> **Your goal**: Could you retype, exactly and with no pictures, only the lines from the first line of the records below through the line that contains "Co, jeśli tym"?

> **Listed records**:
━━━━━━━━━━

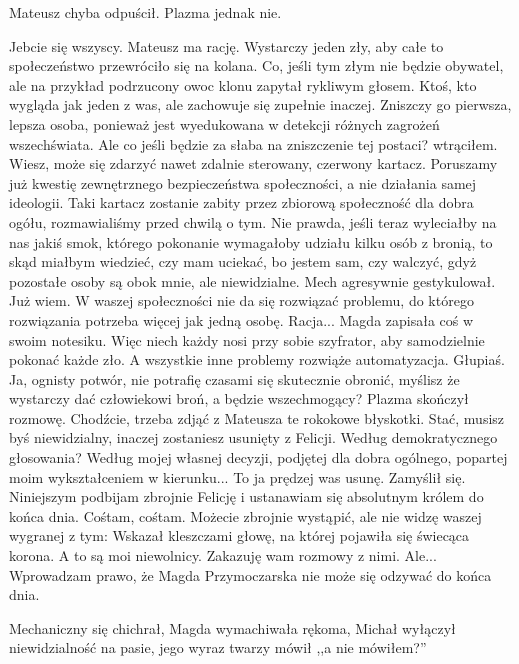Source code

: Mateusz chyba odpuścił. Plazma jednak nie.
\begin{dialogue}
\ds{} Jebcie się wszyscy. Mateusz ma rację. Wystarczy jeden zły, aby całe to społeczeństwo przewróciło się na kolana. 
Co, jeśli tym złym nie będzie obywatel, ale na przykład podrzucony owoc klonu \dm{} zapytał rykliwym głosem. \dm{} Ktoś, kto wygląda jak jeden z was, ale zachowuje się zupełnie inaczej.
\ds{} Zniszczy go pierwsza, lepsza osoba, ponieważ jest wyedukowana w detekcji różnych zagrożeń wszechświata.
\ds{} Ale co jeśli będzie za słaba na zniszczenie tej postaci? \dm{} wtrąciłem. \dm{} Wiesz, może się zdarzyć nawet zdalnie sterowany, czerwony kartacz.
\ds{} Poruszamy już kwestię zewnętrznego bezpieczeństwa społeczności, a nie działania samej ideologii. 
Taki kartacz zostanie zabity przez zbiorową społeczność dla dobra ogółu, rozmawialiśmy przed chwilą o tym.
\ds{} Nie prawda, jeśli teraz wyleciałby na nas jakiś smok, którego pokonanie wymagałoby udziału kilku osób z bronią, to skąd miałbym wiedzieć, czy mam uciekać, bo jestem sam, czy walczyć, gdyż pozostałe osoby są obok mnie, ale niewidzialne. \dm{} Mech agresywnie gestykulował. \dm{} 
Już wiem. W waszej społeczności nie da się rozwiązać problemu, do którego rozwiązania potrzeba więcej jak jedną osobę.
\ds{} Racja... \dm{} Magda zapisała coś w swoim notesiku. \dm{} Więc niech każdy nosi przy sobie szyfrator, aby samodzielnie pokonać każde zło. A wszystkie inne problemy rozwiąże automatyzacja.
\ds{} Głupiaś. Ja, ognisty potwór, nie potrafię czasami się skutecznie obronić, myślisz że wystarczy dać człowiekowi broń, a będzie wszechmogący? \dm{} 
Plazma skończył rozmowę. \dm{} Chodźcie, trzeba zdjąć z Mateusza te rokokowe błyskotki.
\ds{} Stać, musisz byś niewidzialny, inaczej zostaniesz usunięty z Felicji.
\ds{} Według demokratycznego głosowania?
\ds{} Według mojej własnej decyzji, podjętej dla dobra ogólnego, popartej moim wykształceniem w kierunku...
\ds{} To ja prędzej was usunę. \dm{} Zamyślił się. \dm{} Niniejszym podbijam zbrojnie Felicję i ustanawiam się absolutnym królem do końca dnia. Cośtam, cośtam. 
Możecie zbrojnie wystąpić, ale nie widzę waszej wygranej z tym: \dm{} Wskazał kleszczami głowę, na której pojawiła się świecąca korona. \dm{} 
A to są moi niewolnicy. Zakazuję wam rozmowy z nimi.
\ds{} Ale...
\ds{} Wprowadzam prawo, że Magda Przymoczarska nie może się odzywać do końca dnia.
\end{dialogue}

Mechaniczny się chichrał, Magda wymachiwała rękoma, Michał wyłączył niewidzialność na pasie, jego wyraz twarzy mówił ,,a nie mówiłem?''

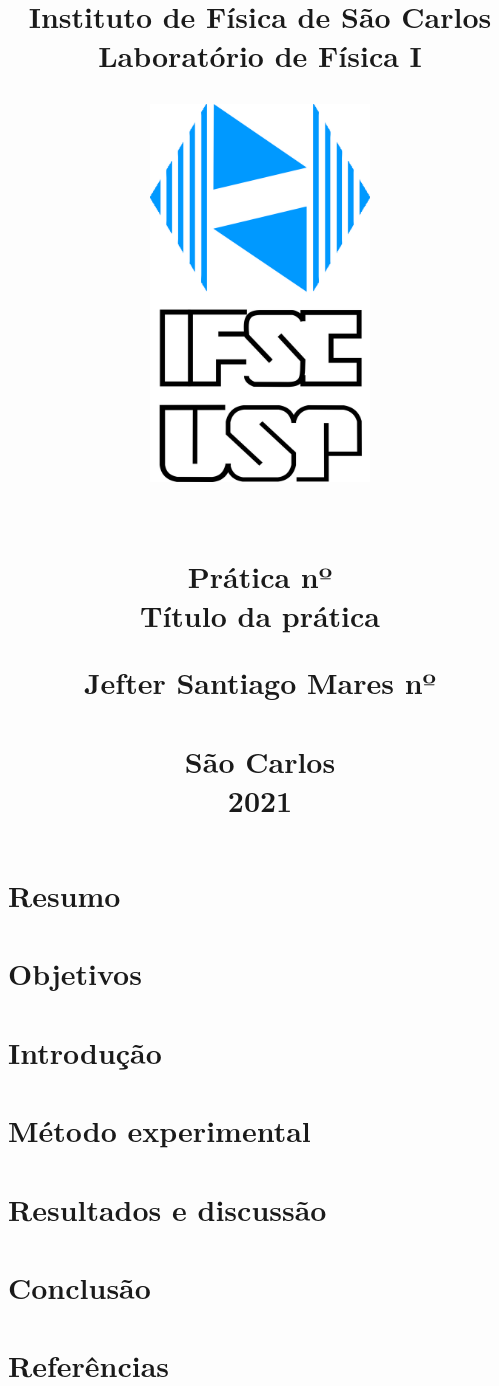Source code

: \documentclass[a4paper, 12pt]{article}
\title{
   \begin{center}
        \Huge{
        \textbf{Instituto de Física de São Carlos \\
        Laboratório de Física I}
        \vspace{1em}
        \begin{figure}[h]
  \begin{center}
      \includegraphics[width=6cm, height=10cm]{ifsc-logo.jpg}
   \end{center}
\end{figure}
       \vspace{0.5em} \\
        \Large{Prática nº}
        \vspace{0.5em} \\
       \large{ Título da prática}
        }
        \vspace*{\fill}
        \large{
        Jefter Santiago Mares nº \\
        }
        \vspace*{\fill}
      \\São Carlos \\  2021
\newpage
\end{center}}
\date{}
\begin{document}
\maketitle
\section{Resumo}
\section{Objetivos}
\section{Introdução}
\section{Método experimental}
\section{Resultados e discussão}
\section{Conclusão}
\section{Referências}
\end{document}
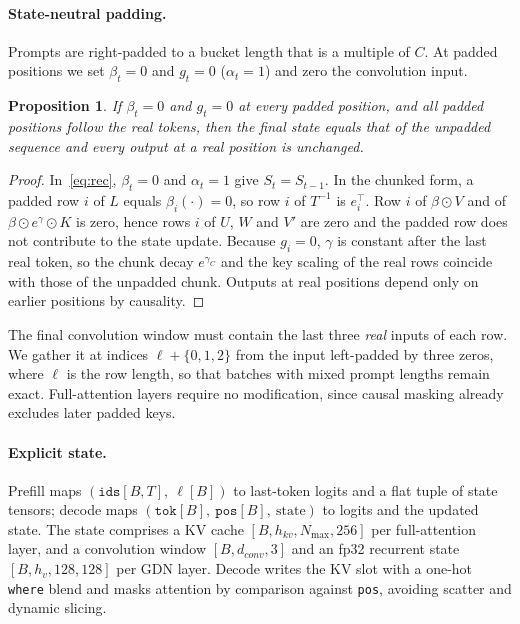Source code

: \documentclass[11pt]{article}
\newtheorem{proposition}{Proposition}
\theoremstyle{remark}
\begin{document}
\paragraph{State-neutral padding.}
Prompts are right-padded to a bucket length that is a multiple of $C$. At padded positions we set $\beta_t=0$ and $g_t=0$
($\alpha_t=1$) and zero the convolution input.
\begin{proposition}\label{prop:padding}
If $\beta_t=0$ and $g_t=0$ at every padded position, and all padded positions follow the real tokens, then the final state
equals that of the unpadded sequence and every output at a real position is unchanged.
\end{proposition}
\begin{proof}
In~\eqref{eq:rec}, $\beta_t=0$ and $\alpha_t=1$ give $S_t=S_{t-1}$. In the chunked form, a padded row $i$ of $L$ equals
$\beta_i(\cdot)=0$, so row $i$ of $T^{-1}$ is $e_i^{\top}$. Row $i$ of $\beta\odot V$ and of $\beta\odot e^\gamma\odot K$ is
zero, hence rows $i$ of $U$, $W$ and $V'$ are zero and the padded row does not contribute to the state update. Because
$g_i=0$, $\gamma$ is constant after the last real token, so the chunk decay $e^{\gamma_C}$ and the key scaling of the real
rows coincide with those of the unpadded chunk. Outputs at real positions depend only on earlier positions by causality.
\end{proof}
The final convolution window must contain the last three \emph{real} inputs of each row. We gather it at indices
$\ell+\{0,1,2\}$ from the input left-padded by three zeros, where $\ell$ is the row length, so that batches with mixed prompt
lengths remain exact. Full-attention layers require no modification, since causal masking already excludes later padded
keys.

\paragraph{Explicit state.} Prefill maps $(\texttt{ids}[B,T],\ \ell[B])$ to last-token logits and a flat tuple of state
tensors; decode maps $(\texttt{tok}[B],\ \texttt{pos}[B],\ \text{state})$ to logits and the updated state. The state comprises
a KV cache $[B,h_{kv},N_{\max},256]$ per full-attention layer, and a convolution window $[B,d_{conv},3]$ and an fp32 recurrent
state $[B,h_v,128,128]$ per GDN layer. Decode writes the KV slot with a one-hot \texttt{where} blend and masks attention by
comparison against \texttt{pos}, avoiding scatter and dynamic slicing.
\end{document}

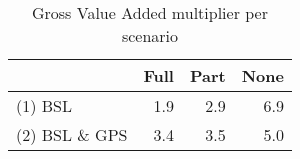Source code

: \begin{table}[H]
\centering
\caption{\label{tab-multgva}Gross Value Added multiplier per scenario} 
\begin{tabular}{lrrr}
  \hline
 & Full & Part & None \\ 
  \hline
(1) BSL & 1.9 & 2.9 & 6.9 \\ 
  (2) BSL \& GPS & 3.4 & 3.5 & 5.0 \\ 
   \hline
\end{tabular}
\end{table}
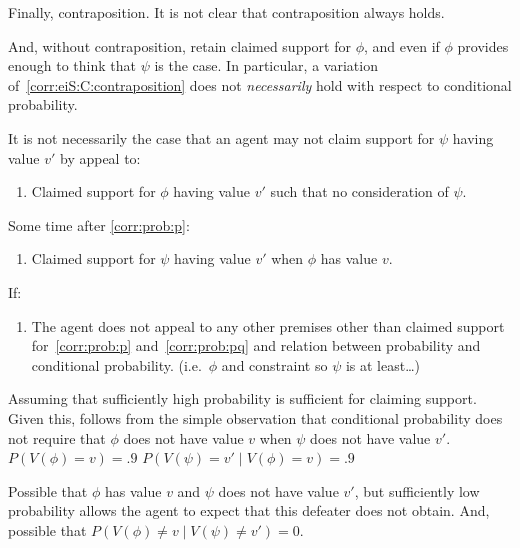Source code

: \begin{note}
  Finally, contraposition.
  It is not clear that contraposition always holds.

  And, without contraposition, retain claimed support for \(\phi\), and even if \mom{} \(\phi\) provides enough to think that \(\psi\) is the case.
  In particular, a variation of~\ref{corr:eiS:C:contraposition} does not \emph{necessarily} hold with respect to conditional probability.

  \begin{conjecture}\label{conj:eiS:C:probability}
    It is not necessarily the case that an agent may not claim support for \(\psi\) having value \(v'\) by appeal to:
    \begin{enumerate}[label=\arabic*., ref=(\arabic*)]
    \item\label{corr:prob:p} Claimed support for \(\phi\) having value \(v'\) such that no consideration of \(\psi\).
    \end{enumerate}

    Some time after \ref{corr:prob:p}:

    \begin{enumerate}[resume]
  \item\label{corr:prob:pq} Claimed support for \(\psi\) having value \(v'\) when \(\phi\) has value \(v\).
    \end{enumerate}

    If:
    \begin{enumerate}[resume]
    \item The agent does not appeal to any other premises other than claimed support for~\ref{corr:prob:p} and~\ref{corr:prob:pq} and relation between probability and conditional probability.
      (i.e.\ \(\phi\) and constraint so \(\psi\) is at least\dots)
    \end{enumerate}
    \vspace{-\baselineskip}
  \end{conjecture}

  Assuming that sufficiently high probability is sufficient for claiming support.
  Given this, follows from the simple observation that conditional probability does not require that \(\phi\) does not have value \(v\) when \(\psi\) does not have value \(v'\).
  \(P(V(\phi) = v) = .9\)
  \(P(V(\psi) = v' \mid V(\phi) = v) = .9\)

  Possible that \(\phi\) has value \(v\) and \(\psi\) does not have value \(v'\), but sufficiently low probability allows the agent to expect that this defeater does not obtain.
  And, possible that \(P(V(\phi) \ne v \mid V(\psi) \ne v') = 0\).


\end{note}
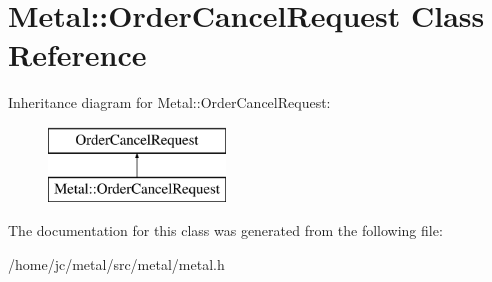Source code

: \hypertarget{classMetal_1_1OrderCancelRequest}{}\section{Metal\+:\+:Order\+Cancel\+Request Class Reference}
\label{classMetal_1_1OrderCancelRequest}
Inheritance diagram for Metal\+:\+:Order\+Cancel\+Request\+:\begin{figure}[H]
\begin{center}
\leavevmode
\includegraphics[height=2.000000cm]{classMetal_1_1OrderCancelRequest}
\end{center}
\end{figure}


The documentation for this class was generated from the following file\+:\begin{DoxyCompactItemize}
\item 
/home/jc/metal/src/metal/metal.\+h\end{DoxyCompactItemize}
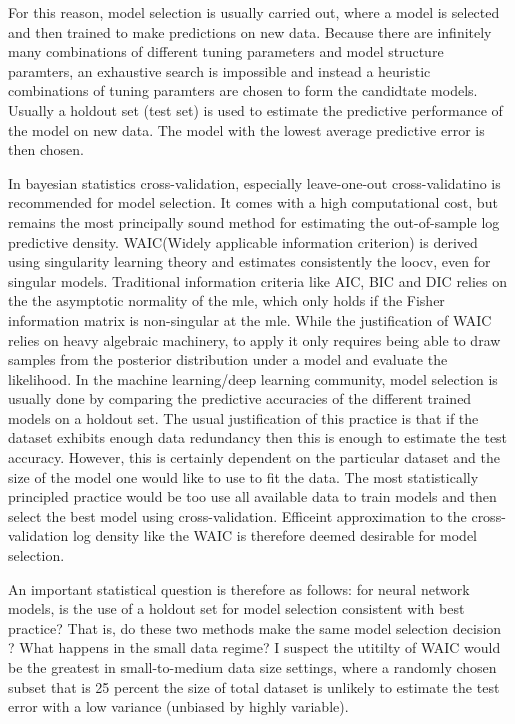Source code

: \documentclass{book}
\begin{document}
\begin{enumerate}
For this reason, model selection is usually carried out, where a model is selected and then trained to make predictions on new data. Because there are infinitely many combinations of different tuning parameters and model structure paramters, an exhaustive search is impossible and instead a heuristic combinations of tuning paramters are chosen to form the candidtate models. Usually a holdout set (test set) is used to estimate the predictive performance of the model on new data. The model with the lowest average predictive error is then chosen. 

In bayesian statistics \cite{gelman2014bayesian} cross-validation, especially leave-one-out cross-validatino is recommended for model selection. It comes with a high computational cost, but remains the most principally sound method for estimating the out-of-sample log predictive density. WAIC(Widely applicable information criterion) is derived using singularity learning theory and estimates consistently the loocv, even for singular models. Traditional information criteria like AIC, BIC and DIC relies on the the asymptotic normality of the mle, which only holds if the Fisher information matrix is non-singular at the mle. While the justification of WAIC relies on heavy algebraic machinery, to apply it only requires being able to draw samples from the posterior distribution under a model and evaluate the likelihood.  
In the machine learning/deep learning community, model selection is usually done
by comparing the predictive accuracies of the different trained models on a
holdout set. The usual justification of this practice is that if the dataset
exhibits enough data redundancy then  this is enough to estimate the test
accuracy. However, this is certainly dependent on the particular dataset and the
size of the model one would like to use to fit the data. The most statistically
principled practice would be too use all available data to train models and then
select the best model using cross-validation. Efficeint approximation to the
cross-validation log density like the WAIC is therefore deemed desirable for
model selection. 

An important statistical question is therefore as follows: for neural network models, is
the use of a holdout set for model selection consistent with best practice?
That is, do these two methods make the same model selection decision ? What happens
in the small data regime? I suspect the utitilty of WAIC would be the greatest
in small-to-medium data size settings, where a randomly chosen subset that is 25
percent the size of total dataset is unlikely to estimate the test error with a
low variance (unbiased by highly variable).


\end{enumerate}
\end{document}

━━━━━━━━━━

> **Exercise result**:
Source code

: Mateusz chyba odpuścił. Plazma jednak nie.
\begin{dialogue}
\ds{} Jebcie się wszyscy. Mateusz ma rację. Wystarczy jeden zły, aby całe to społeczeństwo przewróciło się na kolana. 
Co, jeśli tym złym nie będzie obywatel, ale na przykład podrzucony owoc klonu \dm{} zapytał rykliwym głosem. \dm{} Ktoś, kto wygląda jak jeden z was, ale zachowuje się zupełnie inaczej.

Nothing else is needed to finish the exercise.